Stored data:
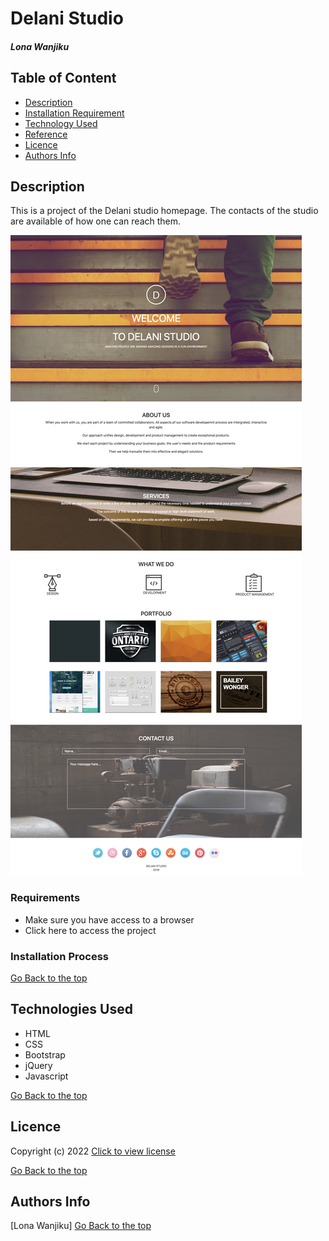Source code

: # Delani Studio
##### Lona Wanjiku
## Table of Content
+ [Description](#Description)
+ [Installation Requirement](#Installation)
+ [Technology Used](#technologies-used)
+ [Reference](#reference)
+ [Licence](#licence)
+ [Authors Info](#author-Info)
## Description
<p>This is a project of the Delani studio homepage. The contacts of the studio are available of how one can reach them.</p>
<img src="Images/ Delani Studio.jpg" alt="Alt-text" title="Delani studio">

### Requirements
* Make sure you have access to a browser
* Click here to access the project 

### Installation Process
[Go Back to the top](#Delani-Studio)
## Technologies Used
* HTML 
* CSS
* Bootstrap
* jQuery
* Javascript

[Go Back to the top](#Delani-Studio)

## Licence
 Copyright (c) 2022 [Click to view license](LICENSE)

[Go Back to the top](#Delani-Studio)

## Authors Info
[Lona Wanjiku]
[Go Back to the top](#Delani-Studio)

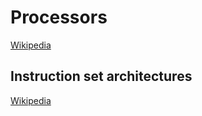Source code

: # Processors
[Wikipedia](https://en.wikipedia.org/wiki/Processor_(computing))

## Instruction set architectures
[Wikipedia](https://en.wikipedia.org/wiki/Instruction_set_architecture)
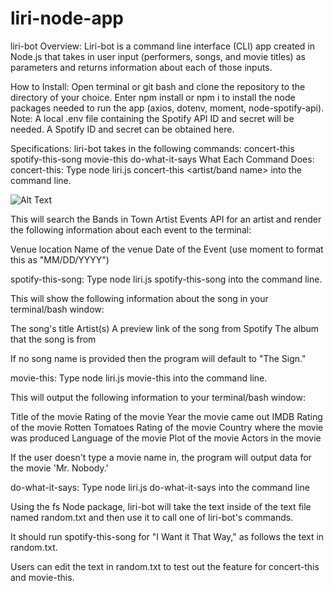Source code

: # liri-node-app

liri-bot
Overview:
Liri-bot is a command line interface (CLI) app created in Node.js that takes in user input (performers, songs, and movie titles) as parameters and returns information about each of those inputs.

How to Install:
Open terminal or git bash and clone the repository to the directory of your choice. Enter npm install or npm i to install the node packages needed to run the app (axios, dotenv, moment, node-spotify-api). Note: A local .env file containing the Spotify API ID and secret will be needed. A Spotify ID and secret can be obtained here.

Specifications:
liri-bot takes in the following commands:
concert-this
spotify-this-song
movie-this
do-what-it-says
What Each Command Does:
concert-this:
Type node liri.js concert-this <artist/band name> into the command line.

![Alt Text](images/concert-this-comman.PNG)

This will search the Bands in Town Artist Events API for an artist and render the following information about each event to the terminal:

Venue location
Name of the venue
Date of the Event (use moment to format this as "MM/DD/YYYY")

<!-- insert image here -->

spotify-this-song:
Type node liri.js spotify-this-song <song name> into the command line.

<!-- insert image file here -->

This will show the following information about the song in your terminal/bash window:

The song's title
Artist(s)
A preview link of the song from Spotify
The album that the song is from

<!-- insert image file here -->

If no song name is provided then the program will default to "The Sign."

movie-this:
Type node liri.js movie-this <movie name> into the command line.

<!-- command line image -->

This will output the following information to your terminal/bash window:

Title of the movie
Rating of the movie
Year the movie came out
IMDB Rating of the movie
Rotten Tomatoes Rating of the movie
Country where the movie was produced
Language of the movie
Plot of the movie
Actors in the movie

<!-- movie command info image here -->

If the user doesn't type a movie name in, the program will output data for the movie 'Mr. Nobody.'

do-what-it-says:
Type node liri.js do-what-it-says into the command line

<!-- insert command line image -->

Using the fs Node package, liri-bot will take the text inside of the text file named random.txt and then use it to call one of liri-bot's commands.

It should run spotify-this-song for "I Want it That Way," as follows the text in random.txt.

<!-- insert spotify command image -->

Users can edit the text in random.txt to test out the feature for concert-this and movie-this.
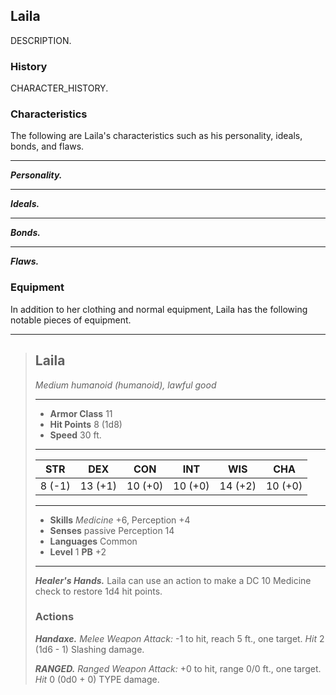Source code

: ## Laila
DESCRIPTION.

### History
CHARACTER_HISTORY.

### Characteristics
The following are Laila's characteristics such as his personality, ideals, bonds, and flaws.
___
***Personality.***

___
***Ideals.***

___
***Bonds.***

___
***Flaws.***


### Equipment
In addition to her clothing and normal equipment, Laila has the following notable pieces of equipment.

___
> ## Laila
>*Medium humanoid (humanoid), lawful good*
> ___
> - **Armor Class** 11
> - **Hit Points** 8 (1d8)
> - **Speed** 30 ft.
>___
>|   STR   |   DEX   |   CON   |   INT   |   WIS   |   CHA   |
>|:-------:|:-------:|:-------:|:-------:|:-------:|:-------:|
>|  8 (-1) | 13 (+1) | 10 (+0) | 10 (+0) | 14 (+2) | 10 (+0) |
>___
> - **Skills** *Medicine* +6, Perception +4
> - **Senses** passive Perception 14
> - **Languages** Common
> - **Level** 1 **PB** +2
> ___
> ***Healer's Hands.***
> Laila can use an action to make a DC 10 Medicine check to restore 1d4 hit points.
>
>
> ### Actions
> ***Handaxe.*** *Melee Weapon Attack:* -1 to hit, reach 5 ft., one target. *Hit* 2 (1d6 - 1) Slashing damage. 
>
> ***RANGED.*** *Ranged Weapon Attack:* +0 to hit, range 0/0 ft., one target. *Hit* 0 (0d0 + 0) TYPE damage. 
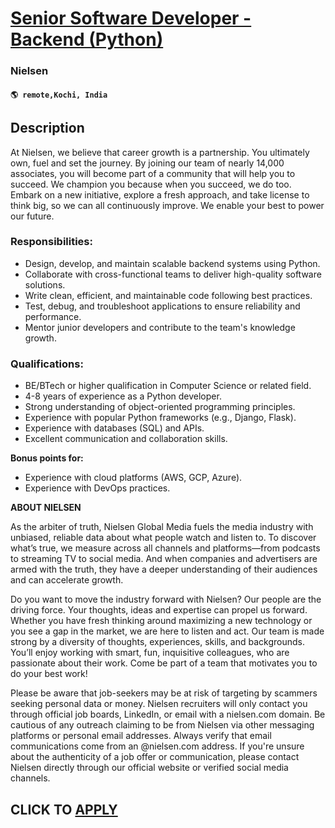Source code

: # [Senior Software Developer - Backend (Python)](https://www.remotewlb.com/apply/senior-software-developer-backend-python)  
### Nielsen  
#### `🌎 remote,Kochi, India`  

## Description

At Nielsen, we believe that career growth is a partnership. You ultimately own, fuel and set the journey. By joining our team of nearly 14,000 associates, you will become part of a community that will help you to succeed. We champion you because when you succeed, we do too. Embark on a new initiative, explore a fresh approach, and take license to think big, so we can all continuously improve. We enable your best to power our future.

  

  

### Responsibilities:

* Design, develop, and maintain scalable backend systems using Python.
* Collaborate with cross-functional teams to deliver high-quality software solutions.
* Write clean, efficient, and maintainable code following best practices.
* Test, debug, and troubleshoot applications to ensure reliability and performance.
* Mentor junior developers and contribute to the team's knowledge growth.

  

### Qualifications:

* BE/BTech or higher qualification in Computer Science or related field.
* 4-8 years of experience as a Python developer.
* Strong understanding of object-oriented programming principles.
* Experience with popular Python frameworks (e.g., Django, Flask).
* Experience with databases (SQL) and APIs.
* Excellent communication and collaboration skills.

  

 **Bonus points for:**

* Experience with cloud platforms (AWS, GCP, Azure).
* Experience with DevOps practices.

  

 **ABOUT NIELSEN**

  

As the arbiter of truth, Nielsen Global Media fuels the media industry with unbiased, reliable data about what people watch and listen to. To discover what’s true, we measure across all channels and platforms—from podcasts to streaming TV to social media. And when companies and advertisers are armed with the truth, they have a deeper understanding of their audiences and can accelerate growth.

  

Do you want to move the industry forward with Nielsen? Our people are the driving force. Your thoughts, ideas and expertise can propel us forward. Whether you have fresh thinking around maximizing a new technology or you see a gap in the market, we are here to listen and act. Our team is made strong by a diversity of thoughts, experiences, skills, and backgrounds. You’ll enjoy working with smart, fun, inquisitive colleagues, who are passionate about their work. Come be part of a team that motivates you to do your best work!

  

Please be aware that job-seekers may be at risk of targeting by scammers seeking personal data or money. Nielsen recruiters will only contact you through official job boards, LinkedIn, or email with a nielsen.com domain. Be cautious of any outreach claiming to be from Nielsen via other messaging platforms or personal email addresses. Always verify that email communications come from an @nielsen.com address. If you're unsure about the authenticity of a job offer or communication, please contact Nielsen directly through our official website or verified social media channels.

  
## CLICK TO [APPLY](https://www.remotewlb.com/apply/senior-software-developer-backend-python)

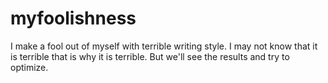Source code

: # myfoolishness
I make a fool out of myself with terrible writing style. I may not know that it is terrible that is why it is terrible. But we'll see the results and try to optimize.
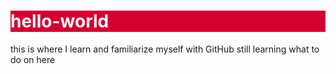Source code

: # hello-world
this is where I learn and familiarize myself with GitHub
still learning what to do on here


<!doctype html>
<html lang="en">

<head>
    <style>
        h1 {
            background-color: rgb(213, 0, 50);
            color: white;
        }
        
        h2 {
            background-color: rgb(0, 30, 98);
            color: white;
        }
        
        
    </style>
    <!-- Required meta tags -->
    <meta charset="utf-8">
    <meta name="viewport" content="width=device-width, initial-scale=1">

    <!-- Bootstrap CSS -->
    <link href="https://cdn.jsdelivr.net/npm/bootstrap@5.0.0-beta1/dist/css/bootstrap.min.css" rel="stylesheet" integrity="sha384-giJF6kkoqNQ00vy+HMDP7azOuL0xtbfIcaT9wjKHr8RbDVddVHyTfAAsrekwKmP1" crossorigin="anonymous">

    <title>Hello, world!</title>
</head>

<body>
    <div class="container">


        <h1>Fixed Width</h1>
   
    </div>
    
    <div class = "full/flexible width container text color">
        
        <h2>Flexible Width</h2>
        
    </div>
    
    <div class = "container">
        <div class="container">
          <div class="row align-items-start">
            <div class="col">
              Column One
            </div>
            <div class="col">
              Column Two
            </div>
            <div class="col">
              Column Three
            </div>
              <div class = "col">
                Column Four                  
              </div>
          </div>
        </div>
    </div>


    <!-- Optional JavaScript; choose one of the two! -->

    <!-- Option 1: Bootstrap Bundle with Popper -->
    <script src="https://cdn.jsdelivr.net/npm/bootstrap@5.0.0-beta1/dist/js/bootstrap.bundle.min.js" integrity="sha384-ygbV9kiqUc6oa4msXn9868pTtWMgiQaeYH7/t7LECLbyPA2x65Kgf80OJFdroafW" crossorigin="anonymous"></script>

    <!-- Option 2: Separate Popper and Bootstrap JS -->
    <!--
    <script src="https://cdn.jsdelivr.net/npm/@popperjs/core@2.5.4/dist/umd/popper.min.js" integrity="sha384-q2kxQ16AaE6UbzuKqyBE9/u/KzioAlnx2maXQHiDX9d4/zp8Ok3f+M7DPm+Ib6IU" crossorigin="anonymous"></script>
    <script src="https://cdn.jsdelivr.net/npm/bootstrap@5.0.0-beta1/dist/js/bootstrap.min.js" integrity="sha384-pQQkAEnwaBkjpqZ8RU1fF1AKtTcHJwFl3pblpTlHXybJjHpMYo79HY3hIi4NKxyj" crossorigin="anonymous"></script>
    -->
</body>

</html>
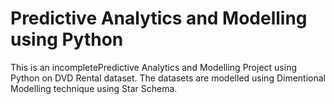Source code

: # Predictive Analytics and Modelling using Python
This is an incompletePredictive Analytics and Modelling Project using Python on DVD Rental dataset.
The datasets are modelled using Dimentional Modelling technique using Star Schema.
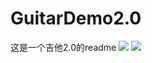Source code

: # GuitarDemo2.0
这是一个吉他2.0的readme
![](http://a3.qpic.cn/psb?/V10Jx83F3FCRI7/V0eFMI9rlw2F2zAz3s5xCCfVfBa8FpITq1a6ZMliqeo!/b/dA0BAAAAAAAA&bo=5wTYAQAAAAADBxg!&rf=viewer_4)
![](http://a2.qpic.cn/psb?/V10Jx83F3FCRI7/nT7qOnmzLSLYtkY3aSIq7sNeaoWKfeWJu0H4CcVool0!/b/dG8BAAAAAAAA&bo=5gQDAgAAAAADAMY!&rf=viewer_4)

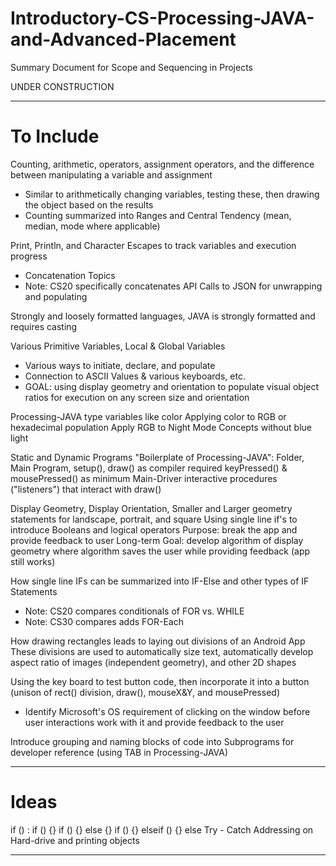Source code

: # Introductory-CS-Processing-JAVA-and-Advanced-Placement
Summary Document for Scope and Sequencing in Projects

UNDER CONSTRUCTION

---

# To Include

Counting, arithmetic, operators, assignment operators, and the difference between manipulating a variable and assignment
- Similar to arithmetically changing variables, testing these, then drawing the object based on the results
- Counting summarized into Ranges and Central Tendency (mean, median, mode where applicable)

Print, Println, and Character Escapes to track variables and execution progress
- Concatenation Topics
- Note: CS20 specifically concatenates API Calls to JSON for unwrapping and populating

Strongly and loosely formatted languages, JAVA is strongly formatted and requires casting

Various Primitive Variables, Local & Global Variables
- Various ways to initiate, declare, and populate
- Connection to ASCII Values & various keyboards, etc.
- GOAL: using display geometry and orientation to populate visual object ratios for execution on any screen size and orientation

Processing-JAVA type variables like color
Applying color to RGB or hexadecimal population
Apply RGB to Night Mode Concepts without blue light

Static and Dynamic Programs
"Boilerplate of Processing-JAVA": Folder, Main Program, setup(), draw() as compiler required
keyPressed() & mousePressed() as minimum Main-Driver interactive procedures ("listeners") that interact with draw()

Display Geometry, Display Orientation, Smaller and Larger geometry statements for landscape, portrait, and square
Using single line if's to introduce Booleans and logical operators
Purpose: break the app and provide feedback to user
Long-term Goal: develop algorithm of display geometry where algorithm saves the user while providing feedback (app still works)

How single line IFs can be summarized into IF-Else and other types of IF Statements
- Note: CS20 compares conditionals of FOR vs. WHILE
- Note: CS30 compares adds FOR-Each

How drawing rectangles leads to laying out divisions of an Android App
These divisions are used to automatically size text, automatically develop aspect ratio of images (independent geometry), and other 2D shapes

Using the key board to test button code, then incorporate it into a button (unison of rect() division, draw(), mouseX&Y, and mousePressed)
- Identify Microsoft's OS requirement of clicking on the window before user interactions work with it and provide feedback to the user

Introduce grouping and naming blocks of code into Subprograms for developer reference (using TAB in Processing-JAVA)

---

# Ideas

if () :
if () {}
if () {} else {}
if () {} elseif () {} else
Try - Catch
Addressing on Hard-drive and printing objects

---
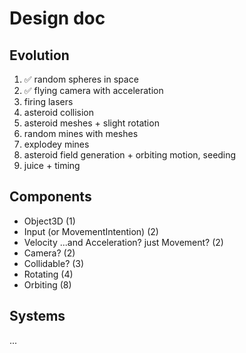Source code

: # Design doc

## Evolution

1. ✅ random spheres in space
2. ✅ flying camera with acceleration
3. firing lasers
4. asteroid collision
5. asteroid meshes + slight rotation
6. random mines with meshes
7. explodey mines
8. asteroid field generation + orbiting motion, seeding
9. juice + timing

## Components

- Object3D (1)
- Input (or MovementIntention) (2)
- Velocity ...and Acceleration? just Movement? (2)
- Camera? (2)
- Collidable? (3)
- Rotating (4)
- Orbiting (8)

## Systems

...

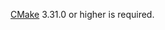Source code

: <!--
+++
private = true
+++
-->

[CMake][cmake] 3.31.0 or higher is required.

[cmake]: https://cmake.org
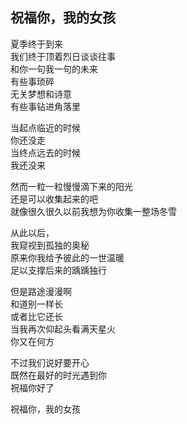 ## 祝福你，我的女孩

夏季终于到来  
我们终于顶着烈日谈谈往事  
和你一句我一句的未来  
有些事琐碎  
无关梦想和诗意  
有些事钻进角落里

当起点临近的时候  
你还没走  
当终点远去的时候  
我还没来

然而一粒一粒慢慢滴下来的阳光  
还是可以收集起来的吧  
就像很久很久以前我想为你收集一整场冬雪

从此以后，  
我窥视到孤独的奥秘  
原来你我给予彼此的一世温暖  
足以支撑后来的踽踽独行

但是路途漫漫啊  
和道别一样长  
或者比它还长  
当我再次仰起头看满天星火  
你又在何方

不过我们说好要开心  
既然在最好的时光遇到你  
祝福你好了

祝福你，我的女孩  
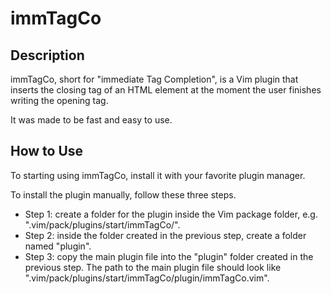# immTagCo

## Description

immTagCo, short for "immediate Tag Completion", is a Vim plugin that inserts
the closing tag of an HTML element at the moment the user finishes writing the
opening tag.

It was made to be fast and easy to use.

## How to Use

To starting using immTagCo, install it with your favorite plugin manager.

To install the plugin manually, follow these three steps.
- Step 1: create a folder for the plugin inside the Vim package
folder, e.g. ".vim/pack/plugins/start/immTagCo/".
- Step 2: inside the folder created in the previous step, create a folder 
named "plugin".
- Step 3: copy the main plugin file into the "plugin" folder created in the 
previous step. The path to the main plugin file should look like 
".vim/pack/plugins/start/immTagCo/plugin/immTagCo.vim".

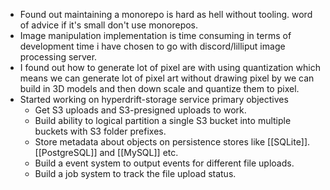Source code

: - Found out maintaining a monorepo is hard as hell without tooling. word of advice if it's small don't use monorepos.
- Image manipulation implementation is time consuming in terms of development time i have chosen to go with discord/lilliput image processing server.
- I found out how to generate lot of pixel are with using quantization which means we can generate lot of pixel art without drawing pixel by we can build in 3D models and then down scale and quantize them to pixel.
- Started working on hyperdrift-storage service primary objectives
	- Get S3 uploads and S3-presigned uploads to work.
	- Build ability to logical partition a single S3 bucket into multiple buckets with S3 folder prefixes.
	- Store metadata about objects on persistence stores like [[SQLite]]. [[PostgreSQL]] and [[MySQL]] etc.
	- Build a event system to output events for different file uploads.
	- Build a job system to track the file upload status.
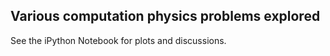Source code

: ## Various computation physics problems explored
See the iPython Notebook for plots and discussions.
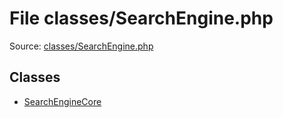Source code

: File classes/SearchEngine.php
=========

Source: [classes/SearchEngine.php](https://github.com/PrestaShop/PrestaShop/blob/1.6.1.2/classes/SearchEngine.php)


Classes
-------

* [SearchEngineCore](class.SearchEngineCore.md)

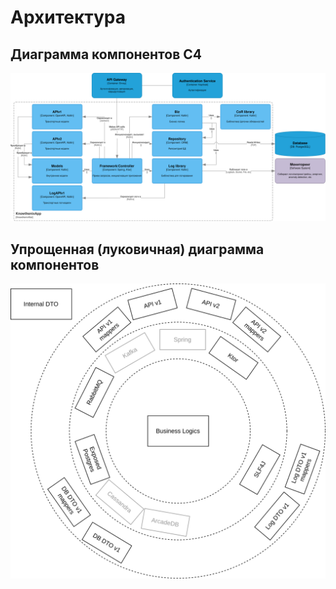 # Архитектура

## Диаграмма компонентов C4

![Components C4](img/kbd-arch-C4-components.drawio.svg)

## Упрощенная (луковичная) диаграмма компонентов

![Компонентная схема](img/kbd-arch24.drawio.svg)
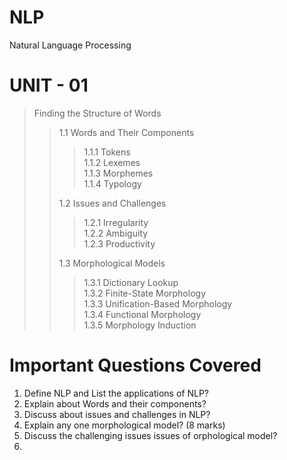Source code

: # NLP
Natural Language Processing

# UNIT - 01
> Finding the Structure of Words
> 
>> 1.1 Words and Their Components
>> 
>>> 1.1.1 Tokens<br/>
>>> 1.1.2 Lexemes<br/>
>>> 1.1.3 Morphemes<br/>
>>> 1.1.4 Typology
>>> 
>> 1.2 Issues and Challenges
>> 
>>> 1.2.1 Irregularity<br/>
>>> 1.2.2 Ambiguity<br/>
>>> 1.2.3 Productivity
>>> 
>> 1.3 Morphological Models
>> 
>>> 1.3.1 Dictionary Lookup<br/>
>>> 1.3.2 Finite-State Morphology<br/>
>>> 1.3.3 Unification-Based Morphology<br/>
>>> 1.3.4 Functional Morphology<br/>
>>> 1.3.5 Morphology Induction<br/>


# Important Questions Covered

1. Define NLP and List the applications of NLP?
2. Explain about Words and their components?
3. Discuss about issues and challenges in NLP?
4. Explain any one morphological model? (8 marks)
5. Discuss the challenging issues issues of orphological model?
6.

- **YOUR GOAL**:
Above, find the line holding "# Архитектура" and the line holding "4. Explain any". Print exactly those two lines and every line between them, but no pictures.

- **TASK RESPONSE**:
 # Архитектура

## Диаграмма компонентов C4

![Components C4](img/kbd-arch-C4-components.drawio.svg)

## Упрощенная (луковичная) диаграмма компонентов

![Компонентная схема](img/kbd-arch24.drawio.svg)
Source code

: # NLP
Natural Language Processing

# UNIT - 01
> Finding the Structure of Words
> 
>> 1.1 Words and Their Components
>> 
>>> 1.1.1 Tokens<br/>
>>> 1.1.2 Lexemes<br/>
>>> 1.1.3 Morphemes<br/>
>>> 1.1.4 Typology
>>> 
>> 1.2 Issues and Challenges
>> 
>>> 1.2.1 Irregularity<br/>
>>> 1.2.2 Ambiguity<br/>
>>> 1.2.3 Productivity
>>> 
>> 1.3 Morphological Models
>> 
>>> 1.3.1 Dictionary Lookup<br/>
>>> 1.3.2 Finite-State Morphology<br/>
>>> 1.3.3 Unification-Based Morphology<br/>
>>> 1.3.4 Functional Morphology<br/>
>>> 1.3.5 Morphology Induction<br/>


# Important Questions Covered

1. Define NLP and List the applications of NLP?
2. Explain about Words and their components?
3. Discuss about issues and challenges in NLP?
4. Explain any one morphological model? (8 marks)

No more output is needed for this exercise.